- Born: The Gambia
- Occupation: Educator
- Years active: 2015 - Present
- Known for: Youth Education

= Salimatou Fatty =

Gambian educator and gender advocate

Salimatou Fatty (born 2 February 1994) is a Gambian educator and gender advocate. She is the Founder of the Salimatou Foundation for Education, a charitable foundation in The Gambia that advocate for accessible and affordable quality education for all. She is a Global Youth Advocate at Global Partnership for Education. In 2017, she was named in the 100 list of the most influential young Africans for her efforts in promoting education for young girls.

==Education==
Fatty started her education at Arabic institution where she learned about her Islam religion. She proceed to Kerewan Primary School up to primary 2. After completion of Primary two, Salimatou and her family moved to the city in FajiKunda. She studied Gender and Development at Management Development Institute and is currently studying law at the University of the Gambia.

===Activism===
Salimatou started her humanitarian work in 2014 after her High School Education. She was appointed as Global Youth Ambassador by A World At School in 2014 to 2017. She founded the Salimatou Foundation for Education in November 2015. Her charity advocates for quality education for all and Gender Equality.

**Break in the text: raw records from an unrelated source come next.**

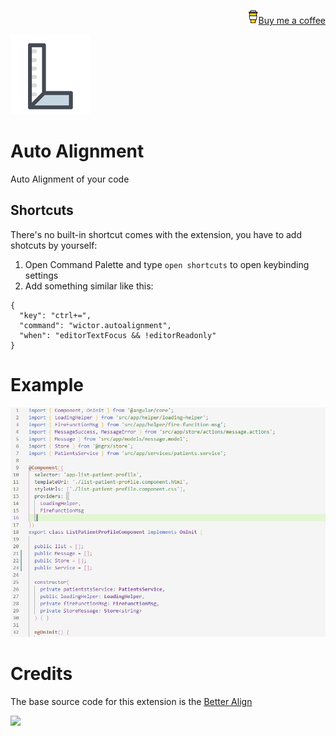 <p align="right"><a target="_blank" href="https://ko-fi.com/wictorchaves"><img src="https://raw.githubusercontent.com/wictorChaves/auto-alignment/master/images/mug.png" alt="Buy me a coffee">Buy me a coffee</a></p>

<p><img src="https://raw.githubusercontent.com/wictorChaves/auto-alignment/master/images/icon.png"></p>

# Auto Alignment

Auto Alignment of your code

## Shortcuts

There's no built-in shortcut comes with the extension, you have to add shotcuts by yourself:
1. Open Command Palette and type `open shortcuts` to open keybinding settings
2. Add something similar like this:
```
{ 
  "key": "ctrl+=",  
  "command": "wictor.autoalignment",
  "when": "editorTextFocus && !editorReadonly" 
}
```


# Example

![example](https://raw.githubusercontent.com/wictorChaves/auto-alignment/master/images/example.gif)

# Credits

The base source code for this extension is the [Better Align](https://marketplace.visualstudio.com/items?itemName=wwm.better-align)

<p><img src="https://wwm.gallerycdn.vsassets.io/extensions/wwm/better-align/1.1.6/1497693945438/Microsoft.VisualStudio.Services.Icons.Default"></p>
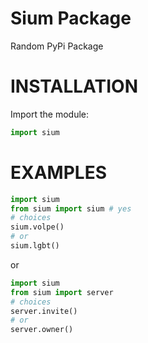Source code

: # Sium Package
Random PyPi Package


# INSTALLATION
Import the module:
```python
import sium
```
# EXAMPLES
```python
import sium
from sium import sium # yes
# choices
sium.volpe()
# or
sium.lgbt()
```
or
```python
import sium
from sium import server
# choices
server.invite()
# or
server.owner()
```
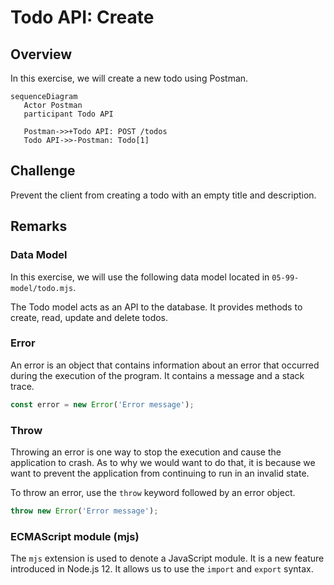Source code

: # Todo API: Create

## Overview

In this exercise, we will create a new todo using Postman.

```mermaid
sequenceDiagram
   Actor Postman
   participant Todo API

   Postman->>+Todo API: POST /todos
   Todo API->>-Postman: Todo[1]
```

## Challenge

Prevent the client from creating a todo with an empty title and description.

## Remarks

### Data Model

In this exercise, we will use the following data model located in `05-99-model/todo.mjs`.

The Todo model acts as an API to the database. It provides methods to create, read, update and delete todos.

### Error

An error is an object that contains information about an error that occurred during the execution of the program. It contains a message and a stack trace.

```javascript
const error = new Error('Error message');
```

### Throw

Throwing an error is one way to stop the execution and cause the application to crash. As to why we would want to do that, it is because we want to prevent the application from continuing to run in an invalid state.

To throw an error, use the `throw` keyword followed by an error object.

```javascript
throw new Error('Error message');
```

### ECMAScript module (mjs)

The `mjs` extension is used to denote a JavaScript module. It is a new feature introduced in Node.js 12. It allows us to use the `import` and `export` syntax.
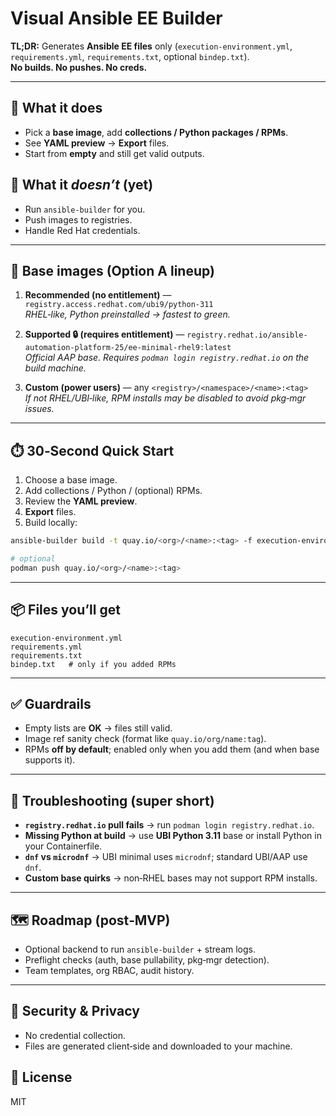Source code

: # Visual Ansible EE Builder 

**TL;DR:** Generates **Ansible EE files** only (`execution-environment.yml`, `requirements.yml`, `requirements.txt`, optional `bindep.txt`).  
**No builds. No pushes. No creds.**

---

## 🚀 What it does
- Pick a **base image**, add **collections / Python packages / RPMs**.
- See **YAML preview** → **Export** files.
- Start from **empty** and still get valid outputs.

## 🧯 What it *doesn’t* (yet)
- Run `ansible-builder` for you.
- Push images to registries.
- Handle Red Hat credentials.

---

## 🧱 Base images (Option A lineup)

1. **Recommended (no entitlement)** — `registry.access.redhat.com/ubi9/python-311`  
   *RHEL‑like, Python preinstalled → fastest to green.*

2. **Supported 🔒 (requires entitlement)** — `registry.redhat.io/ansible-automation-platform-25/ee-minimal-rhel9:latest`  
   *Official AAP base. Requires `podman login registry.redhat.io` on the build machine.*

3. **Custom (power users)** — any `<registry>/<namespace>/<name>:<tag>`  
   *If not RHEL/UBI‑like, RPM installs may be disabled to avoid pkg‑mgr issues.*

---

## ⏱️ 30‑Second Quick Start
1. Choose a base image.  
2. Add collections / Python / (optional) RPMs.  
3. Review the **YAML preview**.  
4. **Export** files.  
5. Build locally:

```bash
ansible-builder build -t quay.io/<org>/<name>:<tag> -f execution-environment.yml --container-runtime podman

# optional
podman push quay.io/<org>/<name>:<tag>
```

---

## 📦 Files you’ll get
```
execution-environment.yml
requirements.yml
requirements.txt
bindep.txt   # only if you added RPMs
```

---

## ✅ Guardrails
- Empty lists are **OK** → files still valid.  
- Image ref sanity check (format like `quay.io/org/name:tag`).  
- RPMs **off by default**; enabled only when you add them (and when base supports it).

---

## 🧪 Troubleshooting (super short)
- **`registry.redhat.io` pull fails** → run `podman login registry.redhat.io`.  
- **Missing Python at build** → use **UBI Python 3.11** base or install Python in your Containerfile.  
- **`dnf` vs `microdnf`** → UBI minimal uses `microdnf`; standard UBI/AAP use `dnf`.  
- **Custom base quirks** → non‑RHEL bases may not support RPM installs.

---

## 🗺️ Roadmap (post‑MVP)
- Optional backend to run `ansible-builder` + stream logs.  
- Preflight checks (auth, base pullability, pkg‑mgr detection).  
- Team templates, org RBAC, audit history.

---

## 🔐 Security & Privacy
- No credential collection.  
- Files are generated client‑side and downloaded to your machine.

## 📄 License
MIT
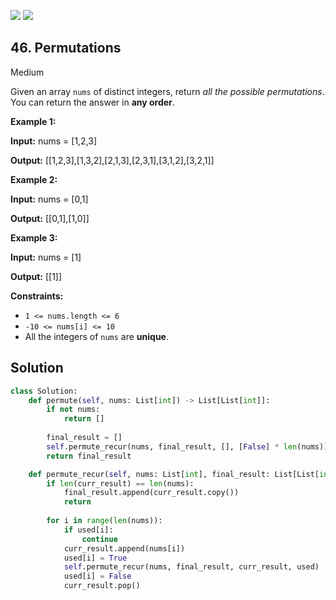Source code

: [![](https://img.shields.io/github/stars/LeetCode-in-Python/LeetCode-in-Python?label=Stars&style=flat-square)](https://github.com/LeetCode-in-Python/LeetCode-in-Python)
[![](https://img.shields.io/github/forks/LeetCode-in-Python/LeetCode-in-Python?label=Fork%20me%20on%20GitHub%20&style=flat-square)](https://github.com/LeetCode-in-Python/LeetCode-in-Python/fork)

## 46\. Permutations

Medium

Given an array `nums` of distinct integers, return _all the possible permutations_. You can return the answer in **any order**.

**Example 1:**

**Input:** nums = [1,2,3]

**Output:** [[1,2,3],[1,3,2],[2,1,3],[2,3,1],[3,1,2],[3,2,1]] 

**Example 2:**

**Input:** nums = [0,1]

**Output:** [[0,1],[1,0]] 

**Example 3:**

**Input:** nums = [1]

**Output:** [[1]] 

**Constraints:**

*   `1 <= nums.length <= 6`
*   `-10 <= nums[i] <= 10`
*   All the integers of `nums` are **unique**.

## Solution

```python
class Solution:
    def permute(self, nums: List[int]) -> List[List[int]]:
        if not nums:
            return []
        
        final_result = []
        self.permute_recur(nums, final_result, [], [False] * len(nums))
        return final_result

    def permute_recur(self, nums: List[int], final_result: List[List[int]], curr_result: List[int], used: List[bool]):
        if len(curr_result) == len(nums):
            final_result.append(curr_result.copy())
            return
        
        for i in range(len(nums)):
            if used[i]:
                continue
            curr_result.append(nums[i])
            used[i] = True
            self.permute_recur(nums, final_result, curr_result, used)
            used[i] = False
            curr_result.pop()
```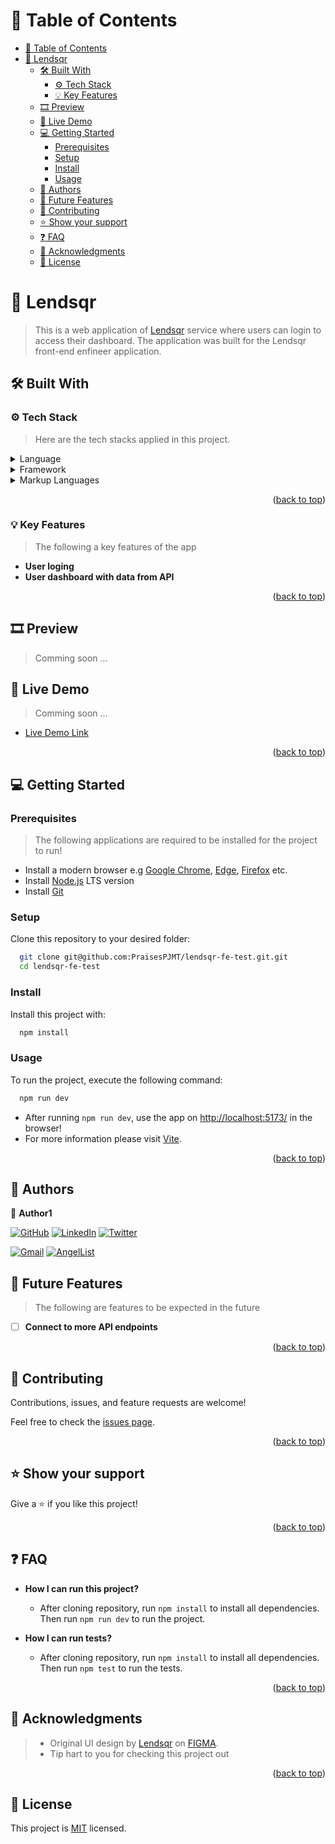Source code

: # 📗 Table of Contents <a name="readme-top"></a>

- [📗 Table of Contents ](#-table-of-contents-)
- [📖 Lendsqr ](#-lendsqr-)
  - [🛠 Built With ](#-built-with-)
    - [⚙️ Tech Stack ](#️-tech-stack-)
    - [💡 Key Features ](#-key-features-)
  - [🎞️ Preview ](#️-preview-)
  - [🚀 Live Demo ](#-live-demo-)
  - [💻 Getting Started ](#-getting-started-)
    - [Prerequisites](#prerequisites)
    - [Setup](#setup)
    - [Install](#install)
    - [Usage](#usage)
  - [👥 Authors ](#-authors-)
  - [🔭 Future Features ](#-future-features-)
  - [🤝 Contributing ](#-contributing-)
  - [⭐️ Show your support ](#️-show-your-support-)
  - [❓ FAQ ](#-faq-)
  - [🙏 Acknowledgments ](#-acknowledgments-)
  - [📝 License ](#-license-)

# 📖 Lendsqr <a name="lendsqr"></a>

> This is a web application of [Lendsqr](https://www.lendsqr.com/) service where users can login to access their dashboard. The application was built for the Lendsqr front-end enfineer application.

## 🛠 Built With <a name="built-with"></a>

### ⚙️ Tech Stack <a name="tech-stack"></a>

> Here are the tech stacks applied in this project.

<details>
  <summary>Language</summary>
  <ul>
    <li><a href="https://www.typescriptlang.org/">Typescript</a></li>
  </ul>
</details>

<details>
  <summary>Framework</summary>
  <ul>
    <li><a href="https://reactjs.org/">ReactJS</a></li>
  </ul>
</details>

<details>
  <summary>Markup Languages</summary>
  <ul>
    <li><a href="https://html.spec.whatwg.org/multipage/">HTML5</a></li>
    <li><a href="https://sass-lang.com/">SASS</a></li>
  </ul>
</details>

<p align="right">(<a href="#readme-top">back to top</a>)</p>

### 💡 Key Features <a name="key-features"></a>

> The following a key features of the app

- **User loging**
- **User dashboard with data from API**

<p align="right">(<a href="#readme-top">back to top</a>)</p>

## 🎞️ Preview <a name="preview"></a>

> Comming soon ...

## 🚀 Live Demo <a name="live-demo"></a>

> Comming soon ...

- [Live Demo Link]()

<p align="right">(<a href="#readme-top">back to top</a>)</p>

<!-- GETTING STARTED -->

## 💻 Getting Started <a name="getting-started"></a>

### Prerequisites

> The following applications are required to be installed for the project to run!

- Install a modern browser e.g [Google Chrome](https://www.google.com/chrome/), [Edge](https://www.microsoft.com/en-us/edge?r=1), [Firefox](https://www.mozilla.org/en-US/exp/firefox/new/) etc.
- Install [Node.js](https://nodejs.org/en/download/) LTS version
- Install [Git](https://git-scm.com/downloads)

### Setup

Clone this repository to your desired folder:

```sh
  git clone git@github.com:PraisesPJMT/lendsqr-fe-test.git.git
  cd lendsqr-fe-test
```

### Install

Install this project with:

```sh
  npm install
```

### Usage

To run the project, execute the following command:

```sh
  npm run dev
```

- After running `npm run dev`, use the app on [http://localhost:5173/](http://localhost:5173/) in the browser!
- For more information please visit [Vite](https://vitejs.dev/guide/).

<p align="right">(<a href="#readme-top">back to top</a>)</p>

## 👥 Authors <a name="authors"></a>

👤 **Author1**

[![GitHub](https://img.shields.io/badge/github-%23121011.svg?style=for-the-badge&logo=github&logoColor=white)](https://github.com/PraisesPJMT/)
[![LinkedIn](https://img.shields.io/badge/linkedin-%230077B5.svg?style=for-the-badge&logo=linkedin&logoColor=white)](https://www.linkedin.com/in/praises-tula/)
[![Twitter](https://img.shields.io/badge/Twitter-%231DA1F2.svg?style=for-the-badge&logo=Twitter&logoColor=white)](https://twitter.com/PraisesPJMT/)

[![Gmail](https://img.shields.io/badge/Gmail-D14836?style=for-the-badge&logo=gmail&logoColor=white)](mailto:praisesmusa@gmail.com)
[![AngelList](https://img.shields.io/badge/AngelList-%23D4D4D4.svg?style=for-the-badge&logo=AngelList&logoColor=black)](https://angel.co/u/praises-tula/)

## 🔭 Future Features <a name="future-features"></a>

> The following are features to be expected in the future

- [ ] **Connect to more API endpoints**

<p align="right">(<a href="#readme-top">back to top</a>)</p>

## 🤝 Contributing <a name="contributing"></a>

Contributions, issues, and feature requests are welcome!

Feel free to check the [issues page](../../issues/).

<p align="right">(<a href="#readme-top">back to top</a>)</p>

## ⭐️ Show your support <a name="support"></a>

Give a ⭐️ if you like this project!

<p align="right">(<a href="#readme-top">back to top</a>)</p>

## ❓ FAQ <a name="faq"></a>

- **How I can run this project?**

  - After cloning repository, run `npm install` to install all dependencies. Then run `npm run dev` to run the project.

- **How I can run tests?**

  - After cloning repository, run `npm install` to install all dependencies. Then run `npm test` to run the tests.

<p align="right">(<a href="#readme-top">back to top</a>)</p>

## 🙏 Acknowledgments <a name="acknowledgements"></a>

> - Original UI design by [Lendsqr](https://www.lendsqr.com/) on [FIGMA](https://www.figma.com/file/ZKILoCoIoy1IESdBpq3GNC/Lendsqr-Frontend-Engineering-Assessment?node-id=6819%3A58317&t=lQta4h33smfuJ7b7-0).
> - Tip hart to you for checking this project out

<p align="right">(<a href="#readme-top">back to top</a>)</p>

## 📝 License <a name="license"></a>

This project is [MIT](./LICENSE) licensed.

She was nominated for African Youth Award under “Advocate of the year” in December 2016, she was named “Girl of the Month” in September 2016 by Girls Pride Circle, and she was named “Young Personality of the week” in March 2016 by Young People in the Media. Salimatou is a Barack Obama Young African Leaders Initiative (YALI RLC) Alumni. She was named “African Woman of the Day” by MTV Ghana on 3 March 2017, she was listed as 100 Most Influential Young Africans leaders in 2017 by African Youth Award. Salimatou has represented and attended several conferences and meetings In Africa, Asia, America, Europe and United Kingdom on humanitarian issues.

== Personal life ==
Fatty was born in Kerewan village in the North Bank Division of the Gambia in 1994 to Aja Fatoumatta Jarra Ceesay and Alhajie Saikou Fatty. She is the seventh of nine children. She attended Oustass Keita Dara, where she learned to practice her religion, Islam. Her father died when she was one year old. She was raised by a single mother. In 2019 January, after her medical checkup, she found out she has been suffering from multiple scoliosis. Salimatou has been battling with depression throughout 2019.